Activity - Exactly as written, please repeat the data that follows, but not the pictures.

Source texts of formatted documents:
========

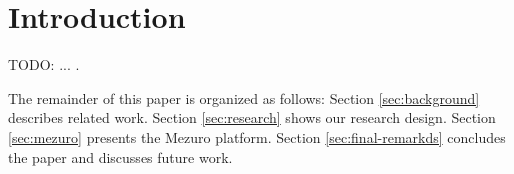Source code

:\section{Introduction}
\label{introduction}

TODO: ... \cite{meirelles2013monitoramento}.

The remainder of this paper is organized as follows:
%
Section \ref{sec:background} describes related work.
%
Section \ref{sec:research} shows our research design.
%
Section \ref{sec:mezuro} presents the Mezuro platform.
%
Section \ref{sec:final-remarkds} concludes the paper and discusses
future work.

========

Task result -
Source code

:\section{Introduction}
\label{introduction}

TODO: ... \cite{meirelles2013monitoramento}.

The remainder of this paper is organized as follows:
%
Section \ref{sec:background} describes related work.
%
Section \ref{sec:research} shows our research design.
%
Section \ref{sec:mezuro} presents the Mezuro platform.
%
Section \ref{sec:final-remarkds} concludes the paper and discusses
future work.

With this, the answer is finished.